▸ **Material shown**:

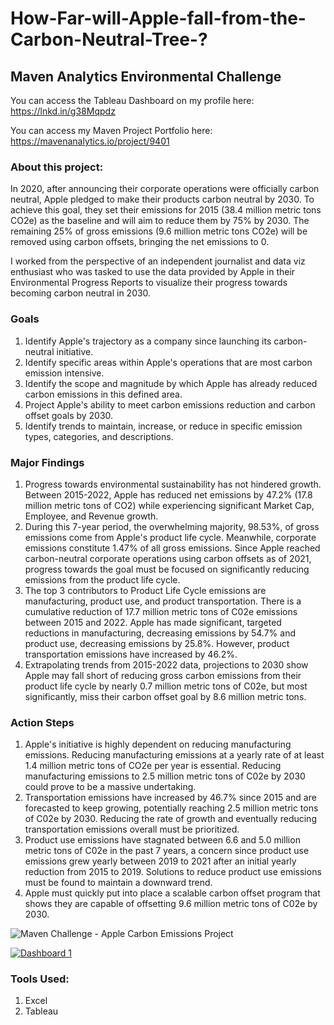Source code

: # How-Far-will-Apple-fall-from-the-Carbon-Neutral-Tree-?

## Maven Analytics Environmental Challenge

You can access the Tableau Dashboard on my profile here: https://lnkd.in/g38Mqpdz

You can access my Maven Project Portfolio here: https://mavenanalytics.io/project/9401 

### About this project:
In 2020, after announcing their corporate operations were officially carbon neutral, Apple pledged to make their products carbon neutral by 2030. To achieve this goal, they set their emissions for 2015 (38.4 million metric tons CO2e) as the baseline and will aim to reduce them by 75% by 2030. The remaining 25% of gross emissions (9.6 million metric tons CO2e) will be removed using carbon offsets, bringing the net emissions to 0.

I worked from the perspective of an independent journalist and data viz enthusiast who was tasked to use the data provided by Apple in their Environmental Progress Reports to visualize their progress towards becoming carbon neutral in 2030.

### Goals
1) Identify Apple's trajectory as a company since launching its carbon-neutral initiative.
2) Identify specific areas within Apple's operations that are most carbon emission intensive.
3) Identify the scope and magnitude by which Apple has already reduced carbon emissions in this defined area.
4) Project Apple's ability to meet carbon emissions reduction and carbon offset goals by 2030.
5) Identify trends to maintain, increase, or reduce in specific emission types, categories, and descriptions.

### Major Findings
1) Progress towards environmental sustainability has not hindered growth. Between 2015-2022, Apple has reduced net emissions by 47.2% (17.8 million metric tons of CO2) while experiencing significant Market Cap, Employee, and Revenue growth.
2) During this 7-year period, the overwhelming majority, 98.53%, of gross emissions come from Apple's product life cycle. Meanwhile, corporate emissions constitute 1.47% of all gross emissions.
   Since Apple reached carbon-neutral corporate operations using carbon offsets as of 2021, progress towards the goal must be focused on significantly reducing emissions from the product life cycle.
3) The top 3 contributors to Product Life Cycle emissions are  manufacturing, product use, and product transportation. There is a cumulative reduction of 17.7 million metric tons of C02e emissions between
   2015 and 2022. Apple has made significant, targeted reductions in manufacturing, decreasing emissions by 54.7% and product use, decreasing emissions by 25.8%. However, product transportation emissions
   have increased by 46.2%.
5) Extrapolating trends from 2015-2022 data, projections to 2030 show Apple may fall short of reducing gross carbon emissions from their product life cycle by nearly 0.7 million metric tons of C02e, but
   most significantly, miss their carbon offset goal by 8.6 million metric tons.

### Action Steps
1) Apple's initiative is highly dependent on reducing manufacturing emissions. Reducing manufacturing emissions at a yearly rate of at least 1.4 million metric tons of CO2e per year is essential. Reducing
   manufacturing emissions to 2.5 million metric tons of C02e by 2030 could prove to be a massive undertaking.
2) Transportation emissions have increased by 46.7% since 2015 and are forecasted to keep growing, potentially reaching 2.5 million metric tons of C02e by 2030.  Reducing the rate of growth and eventually
   reducing transportation emissions overall must be prioritized.
3) Product use emissions have stagnated between 6.6 and 5.0 million metric tons of C02e in the past 7 years, a concern since product use emissions grew yearly between 2019 to 2021 after an initial yearly
   reduction from 2015 to 2019. Solutions to reduce product use emissions must be found to maintain a downward trend.
4) Apple must quickly put into place a scalable carbon offset program that shows they are capable of offsetting 9.6 million metric tons of C02e by 2030.

![Maven Challenge - Apple Carbon Emissions Project](https://github.com/noelsomoza/How-Far-will-Apple-fall-from-the-Carbon-Neutral-Tree-/assets/143645214/99016ccb-09a3-42b6-8ac3-b4c82b29689f)

<div class='tableauPlaceholder' id='viz1696468310103' style='position: relative'><noscript><a href='#'><img alt='Dashboard 1 ' src='https:&#47;&#47;public.tableau.com&#47;static&#47;images&#47;Ap&#47;AppleEnvDataChallenge&#47;Dashboard1&#47;1_rss.png' style='border: none' /></a></noscript><object class='tableauViz'  style='display:none;'><param name='host_url' value='https%3A%2F%2Fpublic.tableau.com%2F' /> <param name='embed_code_version' value='3' /> <param name='site_root' value='' /><param name='name' value='AppleEnvDataChallenge&#47;Dashboard1' /><param name='tabs' value='no' /><param name='toolbar' value='yes' /><param name='static_image' value='https:&#47;&#47;public.tableau.com&#47;static&#47;images&#47;Ap&#47;AppleEnvDataChallenge&#47;Dashboard1&#47;1.png' /> <param name='animate_transition' value='yes' /><param name='display_static_image' value='yes' /><param name='display_spinner' value='yes' /><param name='display_overlay' value='yes' /><param name='display_count' value='yes' /><param name='language' value='en-US' /></object></div>                <script type='text/javascript'>                    var divElement = document.getElementById('viz1696468310103');                    var vizElement = divElement.getElementsByTagName('object')[0];                    if ( divElement.offsetWidth > 800 ) { vizElement.style.minWidth='1430px';vizElement.style.maxWidth='100%';vizElement.style.minHeight='3227px';vizElement.style.maxHeight=(divElement.offsetWidth*0.75)+'px';} else if ( divElement.offsetWidth > 500 ) { vizElement.style.minWidth='1430px';vizElement.style.maxWidth='100%';vizElement.style.minHeight='3227px';vizElement.style.maxHeight=(divElement.offsetWidth*0.75)+'px';} else { vizElement.style.width='100%';vizElement.style.height='6327px';}                     var scriptElement = document.createElement('script');                    scriptElement.src = 'https://public.tableau.com/javascripts/api/viz_v1.js';                    vizElement.parentNode.insertBefore(scriptElement, vizElement);                </script>

### Tools Used:
1) Excel
2) Tableau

▸ **Task directions**: Tell how many lines above include the word "growth". Give the number alone.

▸ **Exercise output**: 2